A agricultura brasileira provou nos últimos 10 anos que é capaz de modernizar-se, crescer e competir mundialmente sem depender de uma enxurrada de subsídios. É uma das menos subsidiadas do mundo, como já foi verificado pela OMC e pela Organização para Cooperação e Desenvolvimento Econômico (OCDE). Mas isso não significa que possa progredir, ou mesmo conservar as conquistas, sem seguro, sem crédito adequado e sem sistema de sustentação de preços. A crise atual mostra que é urgente remontar a política agrícola, não para repetir padrões superados, mas para aproveitar as melhores lições da fase anterior.

Segundo um trabalho recém-divulgado pelo BNDES, o crédito rural diminuiu de R$ 81,4 bilhões para R$ 40,4 bilhões, em valores corrigidos pela inflação, entre 1986 e 2004. Nesse período, o PIB do setor rural cresceu em média 3,6% ao ano, enquanto o PIB total aumentou ao ritmo anual de apenas 2,1%.

Em 1991, o volume do crédito ao setor havia quase retornado ao nível de 1969. Oscilou, voltou a cair e em 1997 representou apenas 18,5% do total concedido em 1986. Recuperou-se a partir daí, mas continuou muito longe dos valores dos anos 80. Apesar disso, o crescimento da agricultura foi quase ininterrupto.

No início dos anos 90 a crise fiscal manifestou-se com toda a força e a mudança da política foi inevitável. Mas isso não impediu o crescimento do setor e os ganhos de produtividade observados nos últimos 15 anos ou pouco mais. A explicação não é difícil. O crédito generoso da fase anterior propiciou uma grande farra financeira. Muitos financiamentos foram desviados para aplicações especulativas. Nada mais normal, quando a inflação dispara e os juros são negativos. Em outras palavras: podia-se produzir muito mais com muito menos crédito, bastando, para isso, aplicar o dinheiro corretamente.

No final dos anos 80, alguns segmentos da agropecuária já se haviam modernizado, graças a novas tecnologias fornecidas por instituições nacionais de pesquisa. Nos anos seguintes a modernização continuou, apoiada pelo BNDES.

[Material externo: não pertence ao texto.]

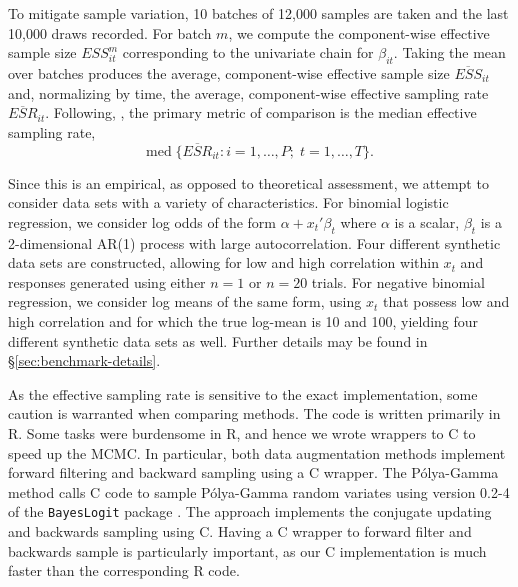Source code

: \documentclass[11pt]{article}
\newcommand{\Polya}{P\'{o}lya}
\begin{document}
To mitigate sample variation, 10 batches of 12,000 samples are taken and the
last 10,000 draws recorded.  For batch $m$, we compute the component-wise
effective sample size $ESS_{it}^{m}$ corresponding to the univariate chain for
$\beta_{it}$.  Taking the mean over batches produces the average, component-wise
effective sample size $\overline{ESS}_{it}$ and, normalizing by time, the
average, component-wise effective sampling rate $\overline{ESR}_{it}$.
Following, \cite{fruhwirth-schnatter-fruhwirth-2010}, the primary metric of
comparison is the median effective sampling rate,
\[
\text{med} \; \Big\{ \overline{ESR}_{it} : i=1, \ldots, P; \;  t=1, \ldots, T \Big\}.
\]

Since this is an empirical, as opposed to theoretical assessment, we attempt to
consider data sets with a variety of characteristics.  For binomial logistic
regression, we consider log odds of the form $\alpha + x_t' \beta_t$ where
$\alpha$ is a scalar, $\beta_t$ is a 2-dimensional AR(1) process with large
autocorrelation.  Four different synthetic data sets are constructed, allowing
for low and high correlation within $x_t$ and responses generated using either
$n=1$ or $n=20$ trials.  For negative binomial regression, we consider log means
of the same form, using $x_t$ that possess low and high correlation and for
which the true log-mean is 10 and 100, yielding four different synthetic data
sets as well.  Further details may be found in \S \ref{sec:benchmark-details}.

As the effective sampling rate is sensitive to the exact implementation, some
caution is warranted when comparing methods. The code is written primarily in R.
Some tasks were burdensome in R, and hence we wrote wrappers to C to speed up
the MCMC.  In particular, both data augmentation methods implement forward
filtering and backward sampling using a C wrapper.  The \Polya-Gamma method
calls C code to sample \Polya-Gamma random variates using version 0.2-4 of the
\texttt{BayesLogit} package \citep{bayeslogit-2013}.  The
\cite{ravines-etal-2006} approach implements the conjugate updating and
backwards sampling using C.  Having a C wrapper to forward filter and backwards
sample is particularly important, as our C implementation is much faster than
the corresponding R code.
\end{document}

Em 1986 o Tesouro forneceu 64,9% do crédito rural. Em 1995 sua participação diminuiu para 19,7%. Chegou a 1,5% em 1997 e ficou em 3,8% em 2004. Outras fontes ganharam importância e em 2004 o BNDES concedeu 11,4% dos empréstimos. A acomodação do sistema de financiamento foi lenta e penosa. Com a inflação reduzida, o custo dos financiamentos, afetado pela Taxa Referencial de Juros (TR), levou muitos produtores à inadimplência. As dívidas foram renegociadas várias vezes, beneficiando não só produtores sérios, mas também especuladores e caloteiros.

O desmonte do velho sistema foi positivo. Os produtores passaram a depender muito mais do mercado. Ganharam importância as vendas antecipadas a indústrias. Mas nunca se organizou um novo regime de financiamento e de sustentação de preços. Além disso, perdeu-se um bom componente da velha política - a intervenção oportuna quando surgem dificuldades importantes.

Essa incapacidade tornou-se dramática nos últimos anos, quando os agricultores ficaram sujeitos a perdas causadas pela seca. Perdeu-se a noção de prioridade e o ajuste fiscal foi executado sem discriminação, negando-se à agricultura o apoio necessário. Até a defesa sanitária foi abandonada, com sérias perdas para o País.

O Ministério da Agricultura começa a planejar a reestruturação da política setorial. O Banco do Brasil deverá financiar operações de hedge, para defesa contra oscilações de preços. Será um passo para a modernização da política. Mas nem todos os produtores estão preparados para participar do sistema. A agricultura continuará a depender de uma presença mais ativa e mais vigilante do governo para se reaprumar e crescer com segurança. Recriar a política agrícola será um desafio para o novo governo.

Uma nota final: segundo os autores do estudo, uma nova categoria de verdadeiros empresários permitiu o crescimento da agricultura na fase de crédito mais curto. Faltou acrescentar que esses empresários têm sido tratados como inimigos por boa parte do governo. Também isso explica os prejuízos dos últimos dois anos.